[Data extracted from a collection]
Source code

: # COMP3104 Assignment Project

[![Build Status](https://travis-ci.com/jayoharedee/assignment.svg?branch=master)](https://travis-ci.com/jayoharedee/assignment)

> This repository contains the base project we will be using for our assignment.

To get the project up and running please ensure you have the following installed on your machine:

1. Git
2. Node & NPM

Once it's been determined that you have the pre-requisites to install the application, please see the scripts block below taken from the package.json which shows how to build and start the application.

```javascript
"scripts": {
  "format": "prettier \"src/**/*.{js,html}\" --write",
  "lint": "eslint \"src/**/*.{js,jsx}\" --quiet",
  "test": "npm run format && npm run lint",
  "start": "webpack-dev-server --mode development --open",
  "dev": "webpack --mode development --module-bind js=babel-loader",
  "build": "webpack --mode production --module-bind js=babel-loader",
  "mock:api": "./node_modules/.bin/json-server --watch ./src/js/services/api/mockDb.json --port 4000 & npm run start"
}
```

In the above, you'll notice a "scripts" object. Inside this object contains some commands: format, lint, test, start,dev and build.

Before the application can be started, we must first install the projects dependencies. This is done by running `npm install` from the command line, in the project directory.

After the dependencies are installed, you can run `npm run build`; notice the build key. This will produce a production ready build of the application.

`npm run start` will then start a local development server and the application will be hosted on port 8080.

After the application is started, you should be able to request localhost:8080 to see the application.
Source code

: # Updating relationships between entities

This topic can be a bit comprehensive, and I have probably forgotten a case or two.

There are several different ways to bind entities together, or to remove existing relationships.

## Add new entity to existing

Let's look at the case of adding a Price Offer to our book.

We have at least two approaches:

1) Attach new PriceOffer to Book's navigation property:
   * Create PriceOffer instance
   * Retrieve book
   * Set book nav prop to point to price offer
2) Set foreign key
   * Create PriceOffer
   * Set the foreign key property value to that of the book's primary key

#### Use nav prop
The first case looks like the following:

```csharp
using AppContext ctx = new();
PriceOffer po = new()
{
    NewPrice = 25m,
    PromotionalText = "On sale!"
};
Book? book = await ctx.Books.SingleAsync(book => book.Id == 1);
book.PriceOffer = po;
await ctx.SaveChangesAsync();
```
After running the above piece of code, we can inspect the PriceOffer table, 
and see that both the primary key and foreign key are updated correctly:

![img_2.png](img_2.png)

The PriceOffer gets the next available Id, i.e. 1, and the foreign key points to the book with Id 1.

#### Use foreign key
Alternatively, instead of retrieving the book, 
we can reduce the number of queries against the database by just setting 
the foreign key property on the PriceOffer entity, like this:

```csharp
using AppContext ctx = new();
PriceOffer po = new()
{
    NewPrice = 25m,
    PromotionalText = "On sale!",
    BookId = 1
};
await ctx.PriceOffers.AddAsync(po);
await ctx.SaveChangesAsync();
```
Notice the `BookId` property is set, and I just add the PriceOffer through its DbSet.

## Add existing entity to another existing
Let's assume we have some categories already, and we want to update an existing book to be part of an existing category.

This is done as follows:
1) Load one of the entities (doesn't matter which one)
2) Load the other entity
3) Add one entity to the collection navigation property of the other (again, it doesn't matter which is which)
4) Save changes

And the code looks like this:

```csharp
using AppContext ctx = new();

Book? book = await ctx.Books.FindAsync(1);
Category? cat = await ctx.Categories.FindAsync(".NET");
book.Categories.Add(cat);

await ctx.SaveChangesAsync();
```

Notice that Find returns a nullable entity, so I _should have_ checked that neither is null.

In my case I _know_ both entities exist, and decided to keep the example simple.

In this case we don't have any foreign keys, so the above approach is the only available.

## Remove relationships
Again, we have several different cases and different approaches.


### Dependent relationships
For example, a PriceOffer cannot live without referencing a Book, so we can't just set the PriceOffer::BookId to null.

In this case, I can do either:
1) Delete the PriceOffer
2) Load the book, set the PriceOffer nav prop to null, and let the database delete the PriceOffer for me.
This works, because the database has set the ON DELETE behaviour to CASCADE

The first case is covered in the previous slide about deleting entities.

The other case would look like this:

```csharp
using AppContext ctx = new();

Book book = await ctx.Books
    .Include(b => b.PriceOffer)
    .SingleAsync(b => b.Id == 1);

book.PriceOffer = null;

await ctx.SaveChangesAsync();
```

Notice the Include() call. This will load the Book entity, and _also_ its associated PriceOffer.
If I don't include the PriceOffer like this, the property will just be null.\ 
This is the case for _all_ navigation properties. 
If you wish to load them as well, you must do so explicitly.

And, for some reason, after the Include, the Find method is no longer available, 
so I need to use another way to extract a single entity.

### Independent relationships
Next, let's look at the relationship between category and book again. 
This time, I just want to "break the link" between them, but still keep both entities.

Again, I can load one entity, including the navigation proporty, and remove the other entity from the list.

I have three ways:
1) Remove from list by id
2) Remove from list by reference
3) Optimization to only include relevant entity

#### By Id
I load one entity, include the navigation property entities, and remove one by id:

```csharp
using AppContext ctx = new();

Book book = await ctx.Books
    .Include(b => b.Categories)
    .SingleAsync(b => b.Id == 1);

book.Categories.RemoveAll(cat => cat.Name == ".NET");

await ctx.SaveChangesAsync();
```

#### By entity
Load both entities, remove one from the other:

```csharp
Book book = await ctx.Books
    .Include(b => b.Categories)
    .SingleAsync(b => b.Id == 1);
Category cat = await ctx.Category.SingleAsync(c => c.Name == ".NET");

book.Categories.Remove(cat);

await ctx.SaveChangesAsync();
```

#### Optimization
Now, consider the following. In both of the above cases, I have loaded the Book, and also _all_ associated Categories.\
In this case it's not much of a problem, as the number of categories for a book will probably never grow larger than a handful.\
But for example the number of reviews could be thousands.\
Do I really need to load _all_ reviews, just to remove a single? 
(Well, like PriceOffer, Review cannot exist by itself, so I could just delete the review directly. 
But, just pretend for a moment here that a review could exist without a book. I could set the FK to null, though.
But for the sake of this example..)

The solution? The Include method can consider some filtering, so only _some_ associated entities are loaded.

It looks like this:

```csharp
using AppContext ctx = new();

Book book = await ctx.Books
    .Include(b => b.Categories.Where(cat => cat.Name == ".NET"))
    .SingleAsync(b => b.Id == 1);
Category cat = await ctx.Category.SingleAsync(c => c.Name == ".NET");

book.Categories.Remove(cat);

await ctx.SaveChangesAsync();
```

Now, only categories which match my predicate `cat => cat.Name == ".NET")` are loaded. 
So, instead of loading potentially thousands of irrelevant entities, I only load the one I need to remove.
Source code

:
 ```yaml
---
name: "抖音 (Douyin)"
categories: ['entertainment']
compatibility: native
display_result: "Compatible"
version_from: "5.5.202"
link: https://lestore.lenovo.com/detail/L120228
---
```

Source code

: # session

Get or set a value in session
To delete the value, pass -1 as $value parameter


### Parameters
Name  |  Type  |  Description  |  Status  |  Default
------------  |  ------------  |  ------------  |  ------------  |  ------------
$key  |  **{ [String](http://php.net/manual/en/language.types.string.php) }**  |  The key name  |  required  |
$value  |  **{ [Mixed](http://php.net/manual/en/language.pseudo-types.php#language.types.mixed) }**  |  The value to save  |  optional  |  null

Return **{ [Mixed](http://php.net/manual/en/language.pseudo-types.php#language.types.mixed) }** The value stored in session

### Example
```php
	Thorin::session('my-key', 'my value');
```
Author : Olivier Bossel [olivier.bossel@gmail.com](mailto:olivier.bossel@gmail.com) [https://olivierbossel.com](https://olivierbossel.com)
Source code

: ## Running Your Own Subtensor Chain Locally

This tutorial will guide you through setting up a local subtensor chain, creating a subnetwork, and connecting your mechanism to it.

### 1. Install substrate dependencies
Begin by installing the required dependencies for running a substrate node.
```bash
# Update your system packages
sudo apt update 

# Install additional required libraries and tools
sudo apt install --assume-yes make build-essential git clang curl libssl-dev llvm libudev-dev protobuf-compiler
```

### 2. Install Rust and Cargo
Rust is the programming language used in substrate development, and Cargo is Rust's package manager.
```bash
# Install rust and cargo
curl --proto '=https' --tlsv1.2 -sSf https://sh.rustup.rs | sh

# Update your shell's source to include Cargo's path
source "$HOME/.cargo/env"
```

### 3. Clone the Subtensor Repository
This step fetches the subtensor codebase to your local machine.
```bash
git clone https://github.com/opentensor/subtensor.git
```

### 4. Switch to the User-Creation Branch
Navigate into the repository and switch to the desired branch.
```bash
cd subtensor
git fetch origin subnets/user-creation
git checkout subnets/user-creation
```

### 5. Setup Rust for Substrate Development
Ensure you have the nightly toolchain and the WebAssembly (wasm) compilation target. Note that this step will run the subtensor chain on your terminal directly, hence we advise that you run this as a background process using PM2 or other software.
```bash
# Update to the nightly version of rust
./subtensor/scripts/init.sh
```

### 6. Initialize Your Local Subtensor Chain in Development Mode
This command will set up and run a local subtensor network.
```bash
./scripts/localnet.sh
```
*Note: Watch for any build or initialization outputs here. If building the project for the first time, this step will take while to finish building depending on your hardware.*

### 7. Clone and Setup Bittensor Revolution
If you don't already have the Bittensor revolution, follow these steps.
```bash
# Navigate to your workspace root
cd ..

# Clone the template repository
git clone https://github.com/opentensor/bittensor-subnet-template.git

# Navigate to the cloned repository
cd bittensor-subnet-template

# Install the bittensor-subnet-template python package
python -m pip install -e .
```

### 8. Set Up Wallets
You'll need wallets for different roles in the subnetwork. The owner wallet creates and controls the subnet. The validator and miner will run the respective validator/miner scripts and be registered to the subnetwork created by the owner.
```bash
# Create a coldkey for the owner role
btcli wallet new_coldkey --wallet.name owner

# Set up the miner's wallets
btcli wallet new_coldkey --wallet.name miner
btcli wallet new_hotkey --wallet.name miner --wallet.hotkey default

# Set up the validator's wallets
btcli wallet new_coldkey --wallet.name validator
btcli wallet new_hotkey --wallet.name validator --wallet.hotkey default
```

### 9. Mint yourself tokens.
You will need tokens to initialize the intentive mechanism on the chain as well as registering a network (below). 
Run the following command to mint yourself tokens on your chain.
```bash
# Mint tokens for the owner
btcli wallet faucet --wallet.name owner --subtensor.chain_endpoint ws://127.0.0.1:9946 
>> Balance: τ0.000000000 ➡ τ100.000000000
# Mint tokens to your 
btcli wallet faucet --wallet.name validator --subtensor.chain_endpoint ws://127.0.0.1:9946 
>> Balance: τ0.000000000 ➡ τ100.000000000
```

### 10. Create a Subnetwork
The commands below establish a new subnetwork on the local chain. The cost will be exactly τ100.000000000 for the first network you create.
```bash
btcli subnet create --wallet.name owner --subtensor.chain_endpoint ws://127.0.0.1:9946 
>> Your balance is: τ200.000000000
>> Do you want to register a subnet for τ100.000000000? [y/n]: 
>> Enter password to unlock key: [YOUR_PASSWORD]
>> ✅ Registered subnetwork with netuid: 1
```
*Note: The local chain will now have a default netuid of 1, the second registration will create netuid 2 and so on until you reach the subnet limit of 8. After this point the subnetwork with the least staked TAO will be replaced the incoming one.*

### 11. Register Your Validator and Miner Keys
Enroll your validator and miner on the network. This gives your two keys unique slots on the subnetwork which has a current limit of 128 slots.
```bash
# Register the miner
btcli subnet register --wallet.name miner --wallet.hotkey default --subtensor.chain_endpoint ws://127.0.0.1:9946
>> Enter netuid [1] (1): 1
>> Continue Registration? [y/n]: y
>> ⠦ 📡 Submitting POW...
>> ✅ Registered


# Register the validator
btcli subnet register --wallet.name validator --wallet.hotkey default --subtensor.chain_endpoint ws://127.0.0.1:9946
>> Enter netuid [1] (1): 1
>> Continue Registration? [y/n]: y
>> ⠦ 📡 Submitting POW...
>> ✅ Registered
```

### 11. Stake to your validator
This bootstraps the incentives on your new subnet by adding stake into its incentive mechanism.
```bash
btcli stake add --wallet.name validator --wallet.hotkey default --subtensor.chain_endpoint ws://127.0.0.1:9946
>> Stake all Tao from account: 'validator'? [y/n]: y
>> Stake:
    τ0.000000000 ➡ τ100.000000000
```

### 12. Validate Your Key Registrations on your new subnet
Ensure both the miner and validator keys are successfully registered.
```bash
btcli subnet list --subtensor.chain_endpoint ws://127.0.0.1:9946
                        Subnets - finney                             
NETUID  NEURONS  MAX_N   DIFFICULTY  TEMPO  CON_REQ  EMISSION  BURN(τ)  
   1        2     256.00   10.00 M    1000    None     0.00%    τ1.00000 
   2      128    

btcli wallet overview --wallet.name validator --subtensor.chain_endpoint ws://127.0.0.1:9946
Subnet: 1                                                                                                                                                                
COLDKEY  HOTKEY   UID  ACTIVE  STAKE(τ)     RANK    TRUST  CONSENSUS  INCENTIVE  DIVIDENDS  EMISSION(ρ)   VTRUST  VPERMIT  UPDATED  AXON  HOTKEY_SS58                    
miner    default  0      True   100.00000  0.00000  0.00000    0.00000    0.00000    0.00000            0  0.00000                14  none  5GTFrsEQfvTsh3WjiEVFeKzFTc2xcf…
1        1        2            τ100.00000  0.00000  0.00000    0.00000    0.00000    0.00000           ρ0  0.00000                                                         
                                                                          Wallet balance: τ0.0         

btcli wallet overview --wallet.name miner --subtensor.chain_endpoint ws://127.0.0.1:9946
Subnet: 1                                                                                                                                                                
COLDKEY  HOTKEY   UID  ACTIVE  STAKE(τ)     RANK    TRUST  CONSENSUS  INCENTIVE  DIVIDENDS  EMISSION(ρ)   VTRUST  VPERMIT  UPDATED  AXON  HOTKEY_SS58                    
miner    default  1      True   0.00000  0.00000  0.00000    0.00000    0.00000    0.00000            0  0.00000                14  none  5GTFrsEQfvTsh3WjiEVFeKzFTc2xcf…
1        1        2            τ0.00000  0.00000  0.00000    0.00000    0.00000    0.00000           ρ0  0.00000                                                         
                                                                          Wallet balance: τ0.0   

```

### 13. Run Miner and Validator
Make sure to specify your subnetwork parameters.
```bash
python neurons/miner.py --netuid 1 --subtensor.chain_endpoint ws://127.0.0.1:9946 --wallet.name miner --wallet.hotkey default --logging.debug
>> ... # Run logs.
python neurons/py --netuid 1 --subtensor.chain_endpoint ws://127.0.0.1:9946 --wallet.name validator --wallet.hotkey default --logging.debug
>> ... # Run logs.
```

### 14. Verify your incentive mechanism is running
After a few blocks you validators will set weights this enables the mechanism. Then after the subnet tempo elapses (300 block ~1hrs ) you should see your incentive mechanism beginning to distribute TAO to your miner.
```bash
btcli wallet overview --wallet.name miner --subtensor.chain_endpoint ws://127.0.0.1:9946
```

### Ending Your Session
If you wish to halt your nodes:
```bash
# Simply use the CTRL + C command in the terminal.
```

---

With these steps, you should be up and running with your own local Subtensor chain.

Action item = Which lines of the records above contain the word "python"? Report each one.

Answer to the exercise =
# Install the bittensor-subnet-template python package
python -m pip install -e .
python neurons/miner.py --netuid 1 --subtensor.chain_endpoint ws://127.0.0.1:9946 --wallet.name miner --wallet.hotkey default --logging.debug
python neurons/py --netuid 1 --subtensor.chain_endpoint ws://127.0.0.1:9946 --wallet.name validator --wallet.hotkey default --logging.debug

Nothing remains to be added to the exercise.